───── RECORDED INFORMATION

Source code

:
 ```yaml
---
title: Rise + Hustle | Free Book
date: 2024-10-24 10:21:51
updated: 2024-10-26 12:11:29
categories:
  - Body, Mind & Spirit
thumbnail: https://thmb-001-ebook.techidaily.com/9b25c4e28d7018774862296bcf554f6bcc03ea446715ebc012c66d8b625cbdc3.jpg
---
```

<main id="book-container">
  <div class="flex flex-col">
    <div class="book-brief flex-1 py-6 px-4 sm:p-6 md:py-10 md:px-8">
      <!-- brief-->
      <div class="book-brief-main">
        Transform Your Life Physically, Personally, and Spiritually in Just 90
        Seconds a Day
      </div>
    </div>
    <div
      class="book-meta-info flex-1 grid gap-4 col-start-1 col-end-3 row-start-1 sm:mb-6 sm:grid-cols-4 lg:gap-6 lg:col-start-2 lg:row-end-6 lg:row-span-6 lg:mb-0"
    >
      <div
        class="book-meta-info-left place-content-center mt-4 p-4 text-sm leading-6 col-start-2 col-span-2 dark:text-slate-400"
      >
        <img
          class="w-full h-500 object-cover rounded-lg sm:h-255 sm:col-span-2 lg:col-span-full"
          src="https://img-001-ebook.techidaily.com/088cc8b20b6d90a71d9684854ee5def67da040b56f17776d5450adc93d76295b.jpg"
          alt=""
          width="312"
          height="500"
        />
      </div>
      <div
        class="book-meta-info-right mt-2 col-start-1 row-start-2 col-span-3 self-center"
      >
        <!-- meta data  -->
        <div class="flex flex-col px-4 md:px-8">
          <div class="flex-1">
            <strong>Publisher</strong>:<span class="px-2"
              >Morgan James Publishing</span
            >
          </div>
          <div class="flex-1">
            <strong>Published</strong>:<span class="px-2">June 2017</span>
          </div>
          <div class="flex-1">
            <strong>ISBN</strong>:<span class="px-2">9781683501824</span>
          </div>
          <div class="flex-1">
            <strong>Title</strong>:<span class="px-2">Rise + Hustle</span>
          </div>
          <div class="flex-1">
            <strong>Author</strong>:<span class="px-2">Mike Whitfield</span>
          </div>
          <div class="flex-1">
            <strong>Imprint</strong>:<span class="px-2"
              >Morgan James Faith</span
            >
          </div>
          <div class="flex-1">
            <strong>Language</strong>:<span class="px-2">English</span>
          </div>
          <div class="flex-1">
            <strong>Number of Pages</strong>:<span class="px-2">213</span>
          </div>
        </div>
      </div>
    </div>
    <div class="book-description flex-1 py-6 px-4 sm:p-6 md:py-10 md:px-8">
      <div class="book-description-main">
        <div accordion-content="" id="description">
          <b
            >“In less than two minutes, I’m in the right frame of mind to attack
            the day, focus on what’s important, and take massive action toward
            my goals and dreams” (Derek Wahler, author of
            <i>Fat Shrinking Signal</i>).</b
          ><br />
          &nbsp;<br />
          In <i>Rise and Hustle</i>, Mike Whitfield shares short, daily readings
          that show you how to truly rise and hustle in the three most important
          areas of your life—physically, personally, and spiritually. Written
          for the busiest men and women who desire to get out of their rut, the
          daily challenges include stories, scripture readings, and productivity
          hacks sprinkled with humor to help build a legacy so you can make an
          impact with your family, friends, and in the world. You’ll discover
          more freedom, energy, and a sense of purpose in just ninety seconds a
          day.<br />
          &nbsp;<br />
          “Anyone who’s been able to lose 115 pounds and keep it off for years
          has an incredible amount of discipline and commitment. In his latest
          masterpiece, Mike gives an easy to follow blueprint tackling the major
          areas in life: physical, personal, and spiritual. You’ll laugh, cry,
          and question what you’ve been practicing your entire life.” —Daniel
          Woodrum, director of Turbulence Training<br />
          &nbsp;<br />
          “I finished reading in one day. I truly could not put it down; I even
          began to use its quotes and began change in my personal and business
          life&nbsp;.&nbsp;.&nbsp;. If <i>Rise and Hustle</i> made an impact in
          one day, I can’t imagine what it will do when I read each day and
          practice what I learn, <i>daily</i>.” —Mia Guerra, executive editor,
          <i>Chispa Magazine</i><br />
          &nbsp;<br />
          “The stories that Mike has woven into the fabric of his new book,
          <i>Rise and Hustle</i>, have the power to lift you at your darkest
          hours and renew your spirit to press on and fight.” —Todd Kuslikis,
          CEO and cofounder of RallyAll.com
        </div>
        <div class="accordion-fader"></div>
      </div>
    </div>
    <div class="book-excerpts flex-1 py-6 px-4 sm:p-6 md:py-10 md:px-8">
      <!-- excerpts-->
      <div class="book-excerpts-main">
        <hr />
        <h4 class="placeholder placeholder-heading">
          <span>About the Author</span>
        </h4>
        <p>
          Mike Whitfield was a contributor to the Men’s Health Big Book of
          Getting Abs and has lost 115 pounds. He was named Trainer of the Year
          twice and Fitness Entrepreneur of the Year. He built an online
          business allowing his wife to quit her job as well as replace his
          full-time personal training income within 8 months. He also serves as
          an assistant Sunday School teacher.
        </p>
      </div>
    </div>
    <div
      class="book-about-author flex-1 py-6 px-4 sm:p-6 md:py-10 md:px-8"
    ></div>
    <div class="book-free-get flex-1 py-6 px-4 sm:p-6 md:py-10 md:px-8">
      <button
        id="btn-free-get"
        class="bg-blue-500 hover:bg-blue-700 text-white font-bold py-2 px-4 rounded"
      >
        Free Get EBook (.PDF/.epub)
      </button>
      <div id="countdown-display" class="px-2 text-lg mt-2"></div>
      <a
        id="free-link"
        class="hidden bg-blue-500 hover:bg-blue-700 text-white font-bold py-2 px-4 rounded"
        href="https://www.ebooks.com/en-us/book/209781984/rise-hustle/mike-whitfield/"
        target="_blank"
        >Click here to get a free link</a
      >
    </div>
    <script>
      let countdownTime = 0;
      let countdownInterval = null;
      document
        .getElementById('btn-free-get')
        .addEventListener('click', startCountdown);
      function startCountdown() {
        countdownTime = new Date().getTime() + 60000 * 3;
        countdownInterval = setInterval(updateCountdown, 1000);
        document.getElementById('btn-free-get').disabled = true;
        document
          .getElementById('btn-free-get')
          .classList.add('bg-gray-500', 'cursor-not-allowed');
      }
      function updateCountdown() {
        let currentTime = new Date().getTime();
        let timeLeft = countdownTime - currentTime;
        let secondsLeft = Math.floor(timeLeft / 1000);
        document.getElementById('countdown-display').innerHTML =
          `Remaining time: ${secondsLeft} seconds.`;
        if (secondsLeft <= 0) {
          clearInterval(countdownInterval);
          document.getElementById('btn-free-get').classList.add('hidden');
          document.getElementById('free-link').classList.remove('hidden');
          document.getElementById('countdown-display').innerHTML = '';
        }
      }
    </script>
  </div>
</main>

──────────

◆ ASSIGNMENT ◆
Extract from the data every line where "been" shows up.

◆ EXERCISE RESULT ◆
          “Anyone who’s been able to lose 115 pounds and keep it off for years
          and question what you’ve been practicing your entire life.” —Daniel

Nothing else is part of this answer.